◆ What you should do:
Print the entries below word for word; the pictures stay out of your copy.

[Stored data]
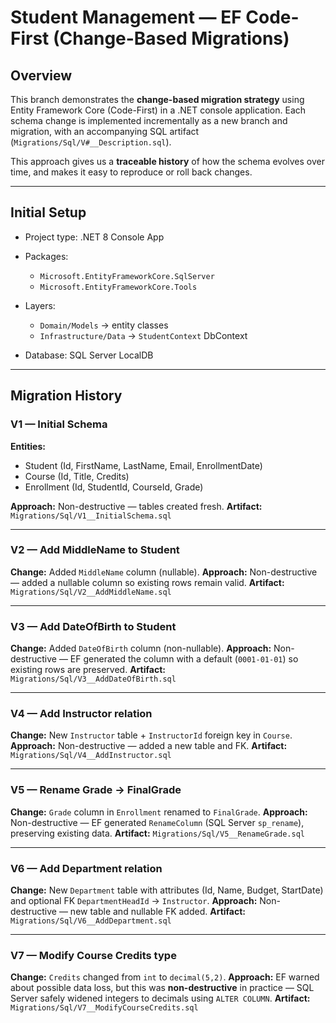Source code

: ﻿# Student Management — EF Code-First (Change-Based Migrations)

## Overview

This branch demonstrates the **change-based migration strategy** using Entity Framework Core (Code-First) in a .NET console application.
Each schema change is implemented incrementally as a new branch and migration, with an accompanying SQL artifact (`Migrations/Sql/V#__Description.sql`).

This approach gives us a **traceable history** of how the schema evolves over time, and makes it easy to reproduce or roll back changes.

---

## Initial Setup

* Project type: .NET 8 Console App
* Packages:

  * `Microsoft.EntityFrameworkCore.SqlServer`
  * `Microsoft.EntityFrameworkCore.Tools`
* Layers:

  * `Domain/Models` → entity classes
  * `Infrastructure/Data` → `StudentContext` DbContext
* Database: SQL Server LocalDB

---

## Migration History

### V1 — Initial Schema

**Entities:**

* Student (Id, FirstName, LastName, Email, EnrollmentDate)
* Course (Id, Title, Credits)
* Enrollment (Id, StudentId, CourseId, Grade)

**Approach:** Non-destructive — tables created fresh.
**Artifact:** `Migrations/Sql/V1__InitialSchema.sql`

---

### V2 — Add MiddleName to Student

**Change:** Added `MiddleName` column (nullable).
**Approach:** Non-destructive — added a nullable column so existing rows remain valid.
**Artifact:** `Migrations/Sql/V2__AddMiddleName.sql`

---

### V3 — Add DateOfBirth to Student

**Change:** Added `DateOfBirth` column (non-nullable).
**Approach:** Non-destructive — EF generated the column with a default (`0001-01-01`) so existing rows are preserved.
**Artifact:** `Migrations/Sql/V3__AddDateOfBirth.sql`

---

### V4 — Add Instructor relation

**Change:** New `Instructor` table + `InstructorId` foreign key in `Course`.
**Approach:** Non-destructive — added a new table and FK.
**Artifact:** `Migrations/Sql/V4__AddInstructor.sql`

---

### V5 — Rename Grade → FinalGrade

**Change:** `Grade` column in `Enrollment` renamed to `FinalGrade`.
**Approach:** Non-destructive — EF generated `RenameColumn` (SQL Server `sp_rename`), preserving existing data.
**Artifact:** `Migrations/Sql/V5__RenameGrade.sql`

---

### V6 — Add Department relation

**Change:** New `Department` table with attributes (Id, Name, Budget, StartDate) and optional FK `DepartmentHeadId` → `Instructor`.
**Approach:** Non-destructive — new table and nullable FK added.
**Artifact:** `Migrations/Sql/V6__AddDepartment.sql`

---

### V7 — Modify Course Credits type

**Change:** `Credits` changed from `int` to `decimal(5,2)`.
**Approach:** EF warned about possible data loss, but this was **non-destructive** in practice — SQL Server safely widened integers to decimals using `ALTER COLUMN`.
**Artifact:** `Migrations/Sql/V7__ModifyCourseCredits.sql`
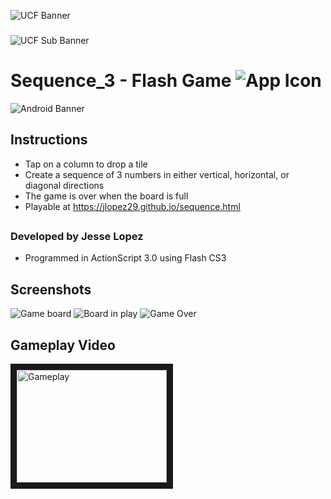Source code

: ![UCF Banner](http://fo.ucf.edu/sites/default/files/images/Events.jpg)
###
![UCF Sub Banner](http://www.ucf.edu/brand/files/2016/07/UCF-Tab-Signature-lockup_horizontal-KG-7406-300x72.png)
##
# Sequence_3 - Flash Game ![App Icon](https://i.imgur.com/eqMBfm5.png)

<img src="https://i.imgur.com/8OwpWFM.jpg" alt="Android Banner" style="width: px;"/>

## Instructions
- Tap on a column to drop a tile
- Create a sequence of 3 numbers in either vertical, horizontal, or diagonal directions
- The game is over when the board is full
- Playable at https://jlopez29.github.io/sequence.html
##
### Developed by Jesse Lopez
* Programmed in ActionScript 3.0 using Flash CS3
##
## Screenshots

![Game board](https://i.imgur.com/UA2QnZ5.png)
![Board in play](https://i.imgur.com/h1gFjN6.png)
![Game Over](https://i.imgur.com/NUurZ4u.png)
##
## Gameplay Video
<a href="https://www.youtube.com/watch?v=_grCabDhNJE
" target="_blank"><img src="http://cdn.osxdaily.com/wp-content/uploads/2016/10/YouTube-icon-full_color-610x430.png"
alt="Gameplay" width="240" height="180" border="10" /></a>
##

◆ Response to this exercise:
Source code

: ﻿# Student Management — EF Code-First (Change-Based Migrations)

## Overview

This branch demonstrates the **change-based migration strategy** using Entity Framework Core (Code-First) in a .NET console application.
Each schema change is implemented incrementally as a new branch and migration, with an accompanying SQL artifact (`Migrations/Sql/V#__Description.sql`).

This approach gives us a **traceable history** of how the schema evolves over time, and makes it easy to reproduce or roll back changes.

---

## Initial Setup

* Project type: .NET 8 Console App
* Packages:

  * `Microsoft.EntityFrameworkCore.SqlServer`
  * `Microsoft.EntityFrameworkCore.Tools`
* Layers:

  * `Domain/Models` → entity classes
  * `Infrastructure/Data` → `StudentContext` DbContext
* Database: SQL Server LocalDB

---

## Migration History

### V1 — Initial Schema

**Entities:**

* Student (Id, FirstName, LastName, Email, EnrollmentDate)
* Course (Id, Title, Credits)
* Enrollment (Id, StudentId, CourseId, Grade)

**Approach:** Non-destructive — tables created fresh.
**Artifact:** `Migrations/Sql/V1__InitialSchema.sql`

---

### V2 — Add MiddleName to Student

**Change:** Added `MiddleName` column (nullable).
**Approach:** Non-destructive — added a nullable column so existing rows remain valid.
**Artifact:** `Migrations/Sql/V2__AddMiddleName.sql`

---

### V3 — Add DateOfBirth to Student

**Change:** Added `DateOfBirth` column (non-nullable).
**Approach:** Non-destructive — EF generated the column with a default (`0001-01-01`) so existing rows are preserved.
**Artifact:** `Migrations/Sql/V3__AddDateOfBirth.sql`

---

### V4 — Add Instructor relation

**Change:** New `Instructor` table + `InstructorId` foreign key in `Course`.
**Approach:** Non-destructive — added a new table and FK.
**Artifact:** `Migrations/Sql/V4__AddInstructor.sql`

---

### V5 — Rename Grade → FinalGrade

**Change:** `Grade` column in `Enrollment` renamed to `FinalGrade`.
**Approach:** Non-destructive — EF generated `RenameColumn` (SQL Server `sp_rename`), preserving existing data.
**Artifact:** `Migrations/Sql/V5__RenameGrade.sql`

---

### V6 — Add Department relation

**Change:** New `Department` table with attributes (Id, Name, Budget, StartDate) and optional FK `DepartmentHeadId` → `Instructor`.
**Approach:** Non-destructive — new table and nullable FK added.
**Artifact:** `Migrations/Sql/V6__AddDepartment.sql`

---

### V7 — Modify Course Credits type

**Change:** `Credits` changed from `int` to `decimal(5,2)`.
**Approach:** EF warned about possible data loss, but this was **non-destructive** in practice — SQL Server safely widened integers to decimals using `ALTER COLUMN`.
**Artifact:** `Migrations/Sql/V7__ModifyCourseCredits.sql`
Source code

: ![UCF Banner](http://fo.ucf.edu/sites/default/files/images/Events.jpg)
###
![UCF Sub Banner](http://www.ucf.edu/brand/files/2016/07/UCF-Tab-Signature-lockup_horizontal-KG-7406-300x72.png)
##
# Sequence_3 - Flash Game ![App Icon](https://i.imgur.com/eqMBfm5.png)

<img src="https://i.imgur.com/8OwpWFM.jpg" alt="Android Banner" style="width: px;"/>

## Instructions
- Tap on a column to drop a tile
- Create a sequence of 3 numbers in either vertical, horizontal, or diagonal directions
- The game is over when the board is full
- Playable at https://jlopez29.github.io/sequence.html
##
### Developed by Jesse Lopez
* Programmed in ActionScript 3.0 using Flash CS3
##
## Screenshots

![Game board](https://i.imgur.com/UA2QnZ5.png)
![Board in play](https://i.imgur.com/h1gFjN6.png)
![Game Over](https://i.imgur.com/NUurZ4u.png)
##
## Gameplay Video
<a href="https://www.youtube.com/watch?v=_grCabDhNJE
" target="_blank"><img src="http://cdn.osxdaily.com/wp-content/uploads/2016/10/YouTube-icon-full_color-610x430.png"
alt="Gameplay" width="240" height="180" border="10" /></a>
##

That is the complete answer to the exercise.